* **TASK BRIEF**
Exact repetition of the data below is required.

Dataset entries
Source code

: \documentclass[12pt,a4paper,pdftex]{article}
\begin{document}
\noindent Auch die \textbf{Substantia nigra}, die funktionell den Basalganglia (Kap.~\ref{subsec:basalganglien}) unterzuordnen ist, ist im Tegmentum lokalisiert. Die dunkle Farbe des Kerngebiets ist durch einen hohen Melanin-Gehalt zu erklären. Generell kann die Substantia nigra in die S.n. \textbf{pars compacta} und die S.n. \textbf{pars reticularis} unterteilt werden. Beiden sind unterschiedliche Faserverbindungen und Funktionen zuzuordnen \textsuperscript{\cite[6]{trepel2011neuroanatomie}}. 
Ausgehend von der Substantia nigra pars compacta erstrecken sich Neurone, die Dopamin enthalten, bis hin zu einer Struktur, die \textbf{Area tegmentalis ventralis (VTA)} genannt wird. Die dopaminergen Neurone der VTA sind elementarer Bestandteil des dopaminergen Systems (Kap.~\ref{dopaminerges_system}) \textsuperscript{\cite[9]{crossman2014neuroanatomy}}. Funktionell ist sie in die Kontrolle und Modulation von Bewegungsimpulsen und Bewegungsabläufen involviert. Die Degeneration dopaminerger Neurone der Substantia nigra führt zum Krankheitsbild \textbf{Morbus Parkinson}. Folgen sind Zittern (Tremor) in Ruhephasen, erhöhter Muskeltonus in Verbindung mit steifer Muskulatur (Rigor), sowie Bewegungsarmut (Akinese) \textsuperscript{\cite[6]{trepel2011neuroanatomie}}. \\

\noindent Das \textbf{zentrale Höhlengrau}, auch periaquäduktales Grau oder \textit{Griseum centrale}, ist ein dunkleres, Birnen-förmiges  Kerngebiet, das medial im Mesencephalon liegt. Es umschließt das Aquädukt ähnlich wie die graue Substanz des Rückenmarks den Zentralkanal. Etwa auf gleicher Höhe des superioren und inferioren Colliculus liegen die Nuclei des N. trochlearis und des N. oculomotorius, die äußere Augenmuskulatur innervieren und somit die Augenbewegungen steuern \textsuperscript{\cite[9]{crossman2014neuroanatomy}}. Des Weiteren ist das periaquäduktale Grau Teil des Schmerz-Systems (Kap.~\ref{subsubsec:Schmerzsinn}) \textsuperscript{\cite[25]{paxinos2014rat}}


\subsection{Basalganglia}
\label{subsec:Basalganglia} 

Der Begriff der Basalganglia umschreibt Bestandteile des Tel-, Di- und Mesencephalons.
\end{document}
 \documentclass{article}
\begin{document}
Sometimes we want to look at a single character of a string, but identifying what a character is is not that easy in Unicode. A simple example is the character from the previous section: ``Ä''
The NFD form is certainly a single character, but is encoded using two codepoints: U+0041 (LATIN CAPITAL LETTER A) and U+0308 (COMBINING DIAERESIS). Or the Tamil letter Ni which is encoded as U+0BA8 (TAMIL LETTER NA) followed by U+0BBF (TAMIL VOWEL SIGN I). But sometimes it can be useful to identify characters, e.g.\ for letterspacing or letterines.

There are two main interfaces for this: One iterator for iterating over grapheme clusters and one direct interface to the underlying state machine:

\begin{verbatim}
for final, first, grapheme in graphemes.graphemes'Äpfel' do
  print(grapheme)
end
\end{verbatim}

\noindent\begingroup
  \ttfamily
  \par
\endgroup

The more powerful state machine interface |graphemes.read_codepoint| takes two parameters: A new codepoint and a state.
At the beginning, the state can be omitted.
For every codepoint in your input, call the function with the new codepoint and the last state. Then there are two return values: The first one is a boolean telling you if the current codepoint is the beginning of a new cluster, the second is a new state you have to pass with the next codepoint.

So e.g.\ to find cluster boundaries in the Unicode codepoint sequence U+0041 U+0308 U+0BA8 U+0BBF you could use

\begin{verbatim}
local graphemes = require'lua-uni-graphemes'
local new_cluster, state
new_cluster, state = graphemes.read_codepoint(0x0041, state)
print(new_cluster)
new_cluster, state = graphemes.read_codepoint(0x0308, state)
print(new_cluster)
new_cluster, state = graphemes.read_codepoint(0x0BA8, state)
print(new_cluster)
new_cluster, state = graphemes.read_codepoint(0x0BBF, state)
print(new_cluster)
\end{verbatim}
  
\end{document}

* **RESULT FOR THIS EXERCISE**
Source code

: \documentclass[12pt,a4paper,pdftex]{article}
\begin{document}
\noindent Auch die \textbf{Substantia nigra}, die funktionell den Basalganglia (Kap.~\ref{subsec:basalganglien}) unterzuordnen ist, ist im Tegmentum lokalisiert. Die dunkle Farbe des Kerngebiets ist durch einen hohen Melanin-Gehalt zu erklären. Generell kann die Substantia nigra in die S.n. \textbf{pars compacta} und die S.n. \textbf{pars reticularis} unterteilt werden. Beiden sind unterschiedliche Faserverbindungen und Funktionen zuzuordnen \textsuperscript{\cite[6]{trepel2011neuroanatomie}}. 
Ausgehend von der Substantia nigra pars compacta erstrecken sich Neurone, die Dopamin enthalten, bis hin zu einer Struktur, die \textbf{Area tegmentalis ventralis (VTA)} genannt wird. Die dopaminergen Neurone der VTA sind elementarer Bestandteil des dopaminergen Systems (Kap.~\ref{dopaminerges_system}) \textsuperscript{\cite[9]{crossman2014neuroanatomy}}. Funktionell ist sie in die Kontrolle und Modulation von Bewegungsimpulsen und Bewegungsabläufen involviert. Die Degeneration dopaminerger Neurone der Substantia nigra führt zum Krankheitsbild \textbf{Morbus Parkinson}. Folgen sind Zittern (Tremor) in Ruhephasen, erhöhter Muskeltonus in Verbindung mit steifer Muskulatur (Rigor), sowie Bewegungsarmut (Akinese) \textsuperscript{\cite[6]{trepel2011neuroanatomie}}. \\

\noindent Das \textbf{zentrale Höhlengrau}, auch periaquäduktales Grau oder \textit{Griseum centrale}, ist ein dunkleres, Birnen-förmiges  Kerngebiet, das medial im Mesencephalon liegt. Es umschließt das Aquädukt ähnlich wie die graue Substanz des Rückenmarks den Zentralkanal. Etwa auf gleicher Höhe des superioren und inferioren Colliculus liegen die Nuclei des N. trochlearis und des N. oculomotorius, die äußere Augenmuskulatur innervieren und somit die Augenbewegungen steuern \textsuperscript{\cite[9]{crossman2014neuroanatomy}}. Des Weiteren ist das periaquäduktale Grau Teil des Schmerz-Systems (Kap.~\ref{subsubsec:Schmerzsinn}) \textsuperscript{\cite[25]{paxinos2014rat}}


\subsection{Basalganglia}
\label{subsec:Basalganglia} 

Der Begriff der Basalganglia umschreibt Bestandteile des Tel-, Di- und Mesencephalons.
\end{document}
 \documentclass{article}
\begin{document}
Sometimes we want to look at a single character of a string, but identifying what a character is is not that easy in Unicode. A simple example is the character from the previous section: ``Ä''
The NFD form is certainly a single character, but is encoded using two codepoints: U+0041 (LATIN CAPITAL LETTER A) and U+0308 (COMBINING DIAERESIS). Or the Tamil letter Ni which is encoded as U+0BA8 (TAMIL LETTER NA) followed by U+0BBF (TAMIL VOWEL SIGN I). But sometimes it can be useful to identify characters, e.g.\ for letterspacing or letterines.

There are two main interfaces for this: One iterator for iterating over grapheme clusters and one direct interface to the underlying state machine:

\begin{verbatim}
for final, first, grapheme in graphemes.graphemes'Äpfel' do
  print(grapheme)
end
\end{verbatim}

\noindent\begingroup
  \ttfamily
  \par
\endgroup

The more powerful state machine interface |graphemes.read_codepoint| takes two parameters: A new codepoint and a state.
At the beginning, the state can be omitted.
For every codepoint in your input, call the function with the new codepoint and the last state. Then there are two return values: The first one is a boolean telling you if the current codepoint is the beginning of a new cluster, the second is a new state you have to pass with the next codepoint.

So e.g.\ to find cluster boundaries in the Unicode codepoint sequence U+0041 U+0308 U+0BA8 U+0BBF you could use

\begin{verbatim}
local graphemes = require'lua-uni-graphemes'
local new_cluster, state
new_cluster, state = graphemes.read_codepoint(0x0041, state)
print(new_cluster)
new_cluster, state = graphemes.read_codepoint(0x0308, state)
print(new_cluster)
new_cluster, state = graphemes.read_codepoint(0x0BA8, state)
print(new_cluster)
new_cluster, state = graphemes.read_codepoint(0x0BBF, state)
print(new_cluster)
\end{verbatim}
  
\end{document}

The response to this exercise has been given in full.